▶ **AIM OF THE TASK**
Would you copy out each line of the records below that includes the word "symbol"?

[[ INFORMATION PROVIDED open ]]

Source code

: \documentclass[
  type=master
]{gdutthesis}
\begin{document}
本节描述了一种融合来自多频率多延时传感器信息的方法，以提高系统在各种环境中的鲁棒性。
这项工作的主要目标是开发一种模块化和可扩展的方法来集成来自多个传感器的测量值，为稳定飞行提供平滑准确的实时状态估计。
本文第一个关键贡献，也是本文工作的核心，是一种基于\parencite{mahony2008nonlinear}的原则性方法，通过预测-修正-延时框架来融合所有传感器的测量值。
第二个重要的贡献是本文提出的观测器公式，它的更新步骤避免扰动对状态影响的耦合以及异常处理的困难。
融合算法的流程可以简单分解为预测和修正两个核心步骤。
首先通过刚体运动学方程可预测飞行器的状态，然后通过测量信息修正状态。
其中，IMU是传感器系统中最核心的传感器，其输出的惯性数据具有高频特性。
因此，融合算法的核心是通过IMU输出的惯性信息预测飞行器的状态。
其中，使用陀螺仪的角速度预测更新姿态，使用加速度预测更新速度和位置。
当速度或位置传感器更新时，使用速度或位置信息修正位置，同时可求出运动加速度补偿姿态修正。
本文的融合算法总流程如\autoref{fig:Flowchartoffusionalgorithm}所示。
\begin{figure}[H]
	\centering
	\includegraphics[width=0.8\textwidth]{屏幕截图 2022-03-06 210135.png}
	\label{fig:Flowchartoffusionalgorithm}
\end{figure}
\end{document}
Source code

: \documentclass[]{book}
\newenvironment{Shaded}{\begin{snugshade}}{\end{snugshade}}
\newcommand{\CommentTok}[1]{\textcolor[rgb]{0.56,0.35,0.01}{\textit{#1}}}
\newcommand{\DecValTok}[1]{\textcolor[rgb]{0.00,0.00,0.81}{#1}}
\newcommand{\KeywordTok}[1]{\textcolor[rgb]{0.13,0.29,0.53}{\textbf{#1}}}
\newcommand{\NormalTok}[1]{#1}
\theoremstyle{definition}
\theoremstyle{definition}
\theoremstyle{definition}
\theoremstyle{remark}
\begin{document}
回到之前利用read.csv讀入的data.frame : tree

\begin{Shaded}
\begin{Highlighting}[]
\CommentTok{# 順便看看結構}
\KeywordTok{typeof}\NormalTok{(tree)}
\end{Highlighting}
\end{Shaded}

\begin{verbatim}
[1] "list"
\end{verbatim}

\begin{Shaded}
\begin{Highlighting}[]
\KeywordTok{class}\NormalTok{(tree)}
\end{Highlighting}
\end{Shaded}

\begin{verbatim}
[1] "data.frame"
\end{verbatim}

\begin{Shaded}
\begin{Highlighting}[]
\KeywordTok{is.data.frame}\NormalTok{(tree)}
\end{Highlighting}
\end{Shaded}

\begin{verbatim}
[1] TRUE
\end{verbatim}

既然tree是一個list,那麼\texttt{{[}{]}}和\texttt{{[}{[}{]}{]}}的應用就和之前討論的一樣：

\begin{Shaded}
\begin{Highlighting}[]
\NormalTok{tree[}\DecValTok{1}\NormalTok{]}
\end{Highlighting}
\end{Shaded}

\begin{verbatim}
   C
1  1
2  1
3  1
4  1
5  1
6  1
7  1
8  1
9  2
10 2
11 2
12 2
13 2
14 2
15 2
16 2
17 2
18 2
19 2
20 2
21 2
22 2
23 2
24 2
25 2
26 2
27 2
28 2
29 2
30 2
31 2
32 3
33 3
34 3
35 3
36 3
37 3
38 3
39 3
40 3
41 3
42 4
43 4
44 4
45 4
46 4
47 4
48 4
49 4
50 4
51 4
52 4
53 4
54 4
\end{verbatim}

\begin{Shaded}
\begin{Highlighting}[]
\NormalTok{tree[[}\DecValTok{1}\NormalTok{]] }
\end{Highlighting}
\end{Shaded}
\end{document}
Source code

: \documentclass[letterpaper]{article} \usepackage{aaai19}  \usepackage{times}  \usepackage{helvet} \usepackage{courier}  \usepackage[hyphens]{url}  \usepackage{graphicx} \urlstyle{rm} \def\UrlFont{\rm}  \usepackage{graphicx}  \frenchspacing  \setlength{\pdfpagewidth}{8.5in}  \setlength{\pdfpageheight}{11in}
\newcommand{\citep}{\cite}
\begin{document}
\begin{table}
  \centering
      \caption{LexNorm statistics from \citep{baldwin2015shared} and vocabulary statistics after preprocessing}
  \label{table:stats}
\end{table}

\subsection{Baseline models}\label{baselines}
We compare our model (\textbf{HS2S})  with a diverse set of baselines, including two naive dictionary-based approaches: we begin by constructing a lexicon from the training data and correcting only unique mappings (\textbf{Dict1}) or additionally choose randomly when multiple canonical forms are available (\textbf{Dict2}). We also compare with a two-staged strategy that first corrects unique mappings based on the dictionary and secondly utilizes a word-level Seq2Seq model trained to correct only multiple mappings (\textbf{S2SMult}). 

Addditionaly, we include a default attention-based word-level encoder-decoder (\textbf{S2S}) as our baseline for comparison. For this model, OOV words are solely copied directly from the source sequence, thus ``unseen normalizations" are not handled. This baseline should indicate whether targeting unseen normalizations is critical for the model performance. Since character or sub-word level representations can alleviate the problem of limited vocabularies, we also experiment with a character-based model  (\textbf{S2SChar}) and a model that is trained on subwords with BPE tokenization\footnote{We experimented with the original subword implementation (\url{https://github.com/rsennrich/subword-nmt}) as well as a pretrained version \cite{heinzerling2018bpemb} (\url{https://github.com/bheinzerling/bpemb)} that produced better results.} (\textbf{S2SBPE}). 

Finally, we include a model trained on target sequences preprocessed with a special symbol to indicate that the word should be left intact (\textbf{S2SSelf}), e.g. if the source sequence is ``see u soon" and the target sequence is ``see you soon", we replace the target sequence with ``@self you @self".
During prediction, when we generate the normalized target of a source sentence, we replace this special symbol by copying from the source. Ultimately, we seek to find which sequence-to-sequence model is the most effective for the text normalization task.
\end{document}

[[ INFORMATION PROVIDED closed ]]

▶ **WRITTEN ANSWER**
Finally, we include a model trained on target sequences preprocessed with a special symbol to indicate that the word should be left intact (\textbf{S2SSelf}), e.g. if the source sequence is ``see u soon" and the target sequence is ``see you soon", we replace the target sequence with ``@self you @self".
During prediction, when we generate the normalized target of a source sentence, we replace this special symbol by copying from the source. Ultimately, we seek to find which sequence-to-sequence model is the most effective for the text normalization task.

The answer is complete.